::: Input :::
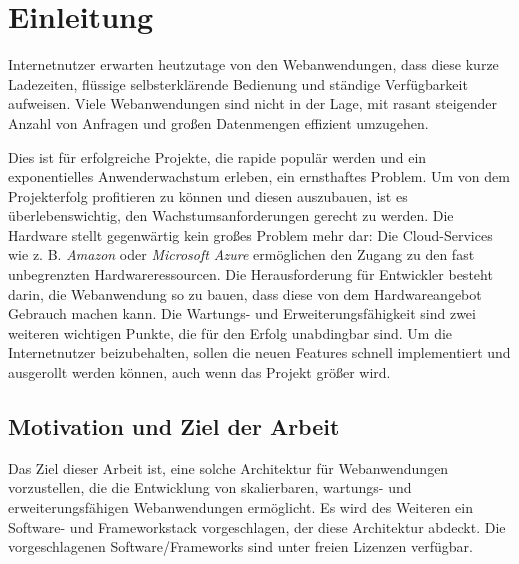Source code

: \chapter{Einleitung}

Internetnutzer erwarten heutzutage von den Webanwendungen, dass diese kurze Ladezeiten, flüssige selbsterklärende Bedienung und ständige Verfügbarkeit aufweisen. Viele Webanwendungen sind nicht in der Lage, mit rasant steigender Anzahl von Anfragen und großen Datenmengen effizient umzugehen.

Dies ist für erfolgreiche Projekte, die rapide populär werden und ein exponentielles Anwenderwachstum erleben, ein ernsthaftes Problem. Um von dem Projekterfolg profitieren zu können und diesen auszubauen, ist es überlebenswichtig, den Wachstumsanforderungen gerecht zu werden. Die Hardware stellt gegenwärtig kein großes Problem mehr dar: Die Cloud-Services wie z. B. \textit{Amazon} oder \textit{Microsoft Azure} ermöglichen den Zugang zu den fast unbegrenzten Hardwareressourcen. Die Herausforderung für Entwickler besteht darin, die Webanwendung so zu bauen, dass diese von dem Hardwareangebot Gebrauch machen kann. Die Wartungs- und Erweiterungsfähigkeit sind zwei weiteren wichtigen Punkte, die für den Erfolg unabdingbar sind. Um die Internetnutzer beizubehalten, sollen die neuen Features schnell implementiert und ausgerollt werden können, auch wenn das Projekt größer wird.

\section{Motivation und Ziel der Arbeit}

Das Ziel dieser Arbeit ist, eine solche Architektur für Webanwendungen vorzustellen, die die Entwicklung von skalierbaren, wartungs- und erweiterungsfähigen Webanwendungen ermöglicht. Es wird des Weiteren ein Software-  und Frameworkstack vorgeschlagen, der diese Architektur abdeckt. Die vorgeschlagenen Software/Frameworks sind unter freien Lizenzen verfügbar.


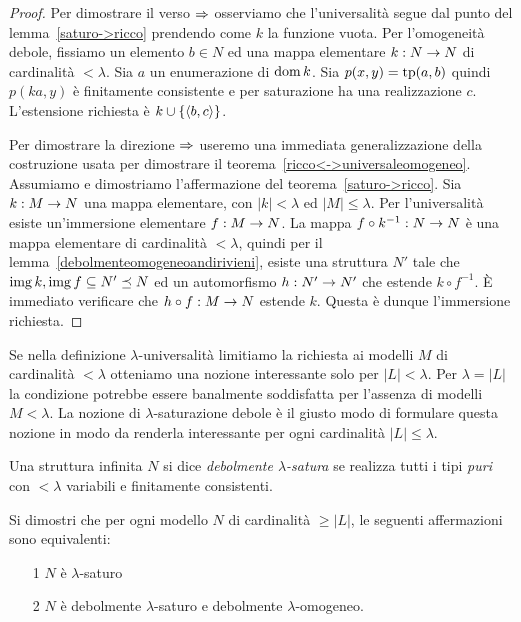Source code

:\begin{proof} 
Per dimostrare il verso $\Rightarrow$ osserviamo che l'universalit\`a segue dal punto  del lemma~\ref{saturo->ricco} prendendo come $k$ la funzione vuota. Per l'omogeneit\`a debole, fissiamo un elemento $b\in N$ ed una mappa elementare $k:N\rightarrow N$ di cardinalit\`a $<\lambda$. Sia $a$ un enumerazione di $\mathop{\rm dom} k$. Sia $p(x,y)=\textrm{tp}(a,b)$ quindi $p(ka,y)$ \`e finitamente consistente e per saturazione ha una realizzazione $c$. L'estensione richiesta \`e $k\cup\{\langle b,c\rangle\}$.

Per dimostrare la direzione $\Rightarrow$ useremo una immediata generalizzazione della costruzione usata per dimostrare il teorema~\ref{ricco<->universaleomogeneo}. Assumiamo  e dimostriamo l'affermazione  del teorema~\ref{saturo->ricco}. Sia $k:M\rightarrow N$ una mappa elementare, con $|k|<\lambda$ ed $|M|\le\lambda$. Per l'universalit\`a esiste un'immersione  elementare $f:M\rightarrow N$. La mappa $f\circ k^{-1}:N\rightarrow N$ \`e una mappa elementare di cardinalit\`a $<\lambda$, quindi per il lemma~\ref{debolmenteomogeneoandirivieni}, esiste una struttura $N'$ tale che $\mathop{\rm img} k,\mathop{\rm img} f\subseteq N'\preceq N$ ed un  automorfismo $h:N'\rightarrow N'$ che estende $k\circ f^{-1}$. \`E immediato verificare che $h\circ f:M\rightarrow N$ estende $k$. Questa \`e dunque l'immersione richiesta.
\end{proof}

Se nella definizione $\lambda$-universalit\`a limitiamo la richiesta ai modelli $M$ di cardinalit\`a $<\lambda$ otteniamo una nozione interessante solo per $|L|<\lambda$. Per $\lambda=|L|$ la condizione potrebbe essere banalmente soddisfatta per l'assenza di modelli $M<\lambda$. La nozione di $\lambda$-saturazione debole \`e il giusto modo di formulare questa nozione in modo da renderla interessante per ogni cardinalit\`a  $|L|\le\lambda$.

Una struttura infinita $N$ si dice \emph{debolmente $\lambda$-satura\/} se realizza tutti i tipi \textit{puri} con $<\lambda$ variabili e finitamente consistenti. 

\begin{exercise}\label{saturazione debole}
Si dimostri che per ogni modello $N$ di cardinalit\`a $\ge |L|$, le seguenti affermazioni sono equivalenti:
\begin{itemize}
\item[1] $N$ \`e $\lambda$-saturo
\item[2] $N$ \`e debolmente $\lambda$-saturo e debolmente $\lambda$-omogeneo.\QED 
\end{itemize}
\end{exercise}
:::
# Work to be completed
All preceding records should be duplicated verbatim, images excepted.

# Response
Source code

: \chapter{Einleitung}

Internetnutzer erwarten heutzutage von den Webanwendungen, dass diese kurze Ladezeiten, flüssige selbsterklärende Bedienung und ständige Verfügbarkeit aufweisen. Viele Webanwendungen sind nicht in der Lage, mit rasant steigender Anzahl von Anfragen und großen Datenmengen effizient umzugehen.

Dies ist für erfolgreiche Projekte, die rapide populär werden und ein exponentielles Anwenderwachstum erleben, ein ernsthaftes Problem. Um von dem Projekterfolg profitieren zu können und diesen auszubauen, ist es überlebenswichtig, den Wachstumsanforderungen gerecht zu werden. Die Hardware stellt gegenwärtig kein großes Problem mehr dar: Die Cloud-Services wie z. B. \textit{Amazon} oder \textit{Microsoft Azure} ermöglichen den Zugang zu den fast unbegrenzten Hardwareressourcen. Die Herausforderung für Entwickler besteht darin, die Webanwendung so zu bauen, dass diese von dem Hardwareangebot Gebrauch machen kann. Die Wartungs- und Erweiterungsfähigkeit sind zwei weiteren wichtigen Punkte, die für den Erfolg unabdingbar sind. Um die Internetnutzer beizubehalten, sollen die neuen Features schnell implementiert und ausgerollt werden können, auch wenn das Projekt größer wird.

\section{Motivation und Ziel der Arbeit}

Das Ziel dieser Arbeit ist, eine solche Architektur für Webanwendungen vorzustellen, die die Entwicklung von skalierbaren, wartungs- und erweiterungsfähigen Webanwendungen ermöglicht. Es wird des Weiteren ein Software-  und Frameworkstack vorgeschlagen, der diese Architektur abdeckt. Die vorgeschlagenen Software/Frameworks sind unter freien Lizenzen verfügbar.


Source code

:\begin{proof} 
Per dimostrare il verso $\Rightarrow$ osserviamo che l'universalit\`a segue dal punto  del lemma~\ref{saturo->ricco} prendendo come $k$ la funzione vuota. Per l'omogeneit\`a debole, fissiamo un elemento $b\in N$ ed una mappa elementare $k:N\rightarrow N$ di cardinalit\`a $<\lambda$. Sia $a$ un enumerazione di $\mathop{\rm dom} k$. Sia $p(x,y)=\textrm{tp}(a,b)$ quindi $p(ka,y)$ \`e finitamente consistente e per saturazione ha una realizzazione $c$. L'estensione richiesta \`e $k\cup\{\langle b,c\rangle\}$.

Per dimostrare la direzione $\Rightarrow$ useremo una immediata generalizzazione della costruzione usata per dimostrare il teorema~\ref{ricco<->universaleomogeneo}. Assumiamo  e dimostriamo l'affermazione  del teorema~\ref{saturo->ricco}. Sia $k:M\rightarrow N$ una mappa elementare, con $|k|<\lambda$ ed $|M|\le\lambda$. Per l'universalit\`a esiste un'immersione  elementare $f:M\rightarrow N$. La mappa $f\circ k^{-1}:N\rightarrow N$ \`e una mappa elementare di cardinalit\`a $<\lambda$, quindi per il lemma~\ref{debolmenteomogeneoandirivieni}, esiste una struttura $N'$ tale che $\mathop{\rm img} k,\mathop{\rm img} f\subseteq N'\preceq N$ ed un  automorfismo $h:N'\rightarrow N'$ che estende $k\circ f^{-1}$. \`E immediato verificare che $h\circ f:M\rightarrow N$ estende $k$. Questa \`e dunque l'immersione richiesta.
\end{proof}

Se nella definizione $\lambda$-universalit\`a limitiamo la richiesta ai modelli $M$ di cardinalit\`a $<\lambda$ otteniamo una nozione interessante solo per $|L|<\lambda$. Per $\lambda=|L|$ la condizione potrebbe essere banalmente soddisfatta per l'assenza di modelli $M<\lambda$. La nozione di $\lambda$-saturazione debole \`e il giusto modo di formulare questa nozione in modo da renderla interessante per ogni cardinalit\`a  $|L|\le\lambda$.

Una struttura infinita $N$ si dice \emph{debolmente $\lambda$-satura\/} se realizza tutti i tipi \textit{puri} con $<\lambda$ variabili e finitamente consistenti. 

\begin{exercise}\label{saturazione debole}
Si dimostri che per ogni modello $N$ di cardinalit\`a $\ge |L|$, le seguenti affermazioni sono equivalenti:
\begin{itemize}
\item[1] $N$ \`e $\lambda$-saturo
\item[2] $N$ \`e debolmente $\lambda$-saturo e debolmente $\lambda$-omogeneo.\QED 
\end{itemize}
\end{exercise}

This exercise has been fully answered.